# Work instructions:
In the lines below, the string "FunctionDescription" may appear; say how many lines hold it and give nothing more.

Stored records
"""
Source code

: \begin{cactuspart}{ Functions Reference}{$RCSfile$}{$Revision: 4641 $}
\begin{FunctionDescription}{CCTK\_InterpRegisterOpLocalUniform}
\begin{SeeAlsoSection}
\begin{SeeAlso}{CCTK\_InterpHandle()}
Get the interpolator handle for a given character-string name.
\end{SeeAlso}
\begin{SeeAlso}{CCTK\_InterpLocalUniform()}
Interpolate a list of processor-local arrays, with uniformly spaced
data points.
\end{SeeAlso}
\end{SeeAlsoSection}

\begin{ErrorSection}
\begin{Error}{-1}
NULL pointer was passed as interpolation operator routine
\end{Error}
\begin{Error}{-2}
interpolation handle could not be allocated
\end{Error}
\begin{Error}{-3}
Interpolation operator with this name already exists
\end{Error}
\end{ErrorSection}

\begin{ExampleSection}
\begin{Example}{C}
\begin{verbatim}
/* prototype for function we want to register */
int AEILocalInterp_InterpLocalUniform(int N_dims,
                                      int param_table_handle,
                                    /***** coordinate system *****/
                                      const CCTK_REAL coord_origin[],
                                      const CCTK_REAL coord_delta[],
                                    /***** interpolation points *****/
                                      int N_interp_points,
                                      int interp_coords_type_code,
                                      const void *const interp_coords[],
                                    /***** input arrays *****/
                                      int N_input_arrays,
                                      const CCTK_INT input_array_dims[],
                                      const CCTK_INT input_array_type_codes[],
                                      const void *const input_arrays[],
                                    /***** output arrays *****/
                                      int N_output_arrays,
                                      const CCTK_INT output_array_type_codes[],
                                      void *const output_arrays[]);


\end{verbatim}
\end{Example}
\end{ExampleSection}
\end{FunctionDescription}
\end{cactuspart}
"""
# Answer section:
2